G-forces pressing her into the seat. The sensation of traveling at four times the speed of sound. The sky changing from light to dark blue to purple and then finally black.

"I think it will fulfill everything I envision in a perfect space adventure because we will be able to see 1,000 miles (1,600 kilometers) in every direction," she said. "I think it will be overwhelming and breathtaking to see our fragile Earth from above, and I think it will provide a deeper appreciation, a deeper understanding of the Earth."

The prospect of suborbital flights and someday traveling further into space also holds promise for New Mexico Gov. Susana Martinez, who made her first visit to the spaceport for the dedication since taking office in January.

Martinez spoke to all the spaceport's practical benefits — jobs, educational opportunities for New Mexico students, international recognition and partnerships that could spur more economic development.

But seeing Virgin Galactic's mothership WhiteKnightTwo taxi down the runway, lift off and fly over the spaceport as the moon was overhead evoked something more for the governor.

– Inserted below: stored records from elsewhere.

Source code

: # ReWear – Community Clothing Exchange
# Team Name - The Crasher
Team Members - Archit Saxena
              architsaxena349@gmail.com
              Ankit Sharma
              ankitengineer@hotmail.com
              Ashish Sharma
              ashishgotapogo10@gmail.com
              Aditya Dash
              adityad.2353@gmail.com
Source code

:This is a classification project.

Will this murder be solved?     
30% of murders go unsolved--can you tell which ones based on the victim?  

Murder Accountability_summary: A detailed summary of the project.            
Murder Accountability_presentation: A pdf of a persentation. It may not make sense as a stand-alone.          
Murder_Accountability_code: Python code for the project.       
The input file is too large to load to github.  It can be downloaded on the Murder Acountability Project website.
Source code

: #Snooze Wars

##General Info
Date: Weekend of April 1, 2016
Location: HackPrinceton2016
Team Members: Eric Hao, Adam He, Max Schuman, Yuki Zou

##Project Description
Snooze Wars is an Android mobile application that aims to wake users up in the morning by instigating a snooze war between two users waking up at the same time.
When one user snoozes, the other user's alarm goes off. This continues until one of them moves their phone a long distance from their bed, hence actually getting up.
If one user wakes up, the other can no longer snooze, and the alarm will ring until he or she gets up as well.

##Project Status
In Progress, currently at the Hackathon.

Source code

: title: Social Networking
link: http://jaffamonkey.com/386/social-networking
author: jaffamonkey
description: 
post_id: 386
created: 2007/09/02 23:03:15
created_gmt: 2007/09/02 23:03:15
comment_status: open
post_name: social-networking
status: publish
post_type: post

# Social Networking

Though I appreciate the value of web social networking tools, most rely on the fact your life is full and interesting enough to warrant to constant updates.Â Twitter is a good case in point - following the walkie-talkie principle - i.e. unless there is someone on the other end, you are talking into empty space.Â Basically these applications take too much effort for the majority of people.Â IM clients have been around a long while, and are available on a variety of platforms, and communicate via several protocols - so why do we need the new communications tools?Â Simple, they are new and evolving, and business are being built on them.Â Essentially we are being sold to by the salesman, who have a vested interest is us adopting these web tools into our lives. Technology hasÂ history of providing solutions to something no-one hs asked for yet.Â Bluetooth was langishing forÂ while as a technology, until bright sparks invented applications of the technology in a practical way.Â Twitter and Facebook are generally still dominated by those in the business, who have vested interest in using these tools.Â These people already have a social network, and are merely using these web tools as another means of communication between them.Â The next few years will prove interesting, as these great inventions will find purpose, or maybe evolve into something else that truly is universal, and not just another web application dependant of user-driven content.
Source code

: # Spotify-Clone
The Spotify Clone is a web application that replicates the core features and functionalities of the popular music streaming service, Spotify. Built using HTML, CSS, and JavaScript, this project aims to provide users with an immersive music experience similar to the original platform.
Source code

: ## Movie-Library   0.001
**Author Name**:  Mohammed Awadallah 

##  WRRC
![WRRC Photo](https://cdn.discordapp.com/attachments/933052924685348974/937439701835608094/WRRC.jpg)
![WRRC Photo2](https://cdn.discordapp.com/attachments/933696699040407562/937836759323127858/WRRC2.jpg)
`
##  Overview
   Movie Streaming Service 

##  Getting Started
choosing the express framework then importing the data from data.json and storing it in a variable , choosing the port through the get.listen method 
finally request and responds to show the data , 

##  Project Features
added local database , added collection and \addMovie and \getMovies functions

"I might have to add it to my bucket list," she said, noting later that it would have to become more affordable.

Branson boasted this week that it will be at least five years before Virgin Galactic has serious rivals in the commercial space tourism race. Until then, he might have to continue pinching himself.

"The aim is not just to make dreams come true for the people who can afford $200,000," he said. "The aim is make dreams come true for hundreds of thousands of people. ... That's a dream I think that we will make a reality one day."

When Branson first proposed the spaceline, his mother's response was, "Oh God, here we go again."

Standing on the tarmac with the spaceport looming large behind her and Virgin Galactic's sleek spacecraft sitting to the side, she said she never dreamed it would get to this point.

"We are making a little bit of history, aren't we? It's wonderful," she said. "We can't wish for any more, really."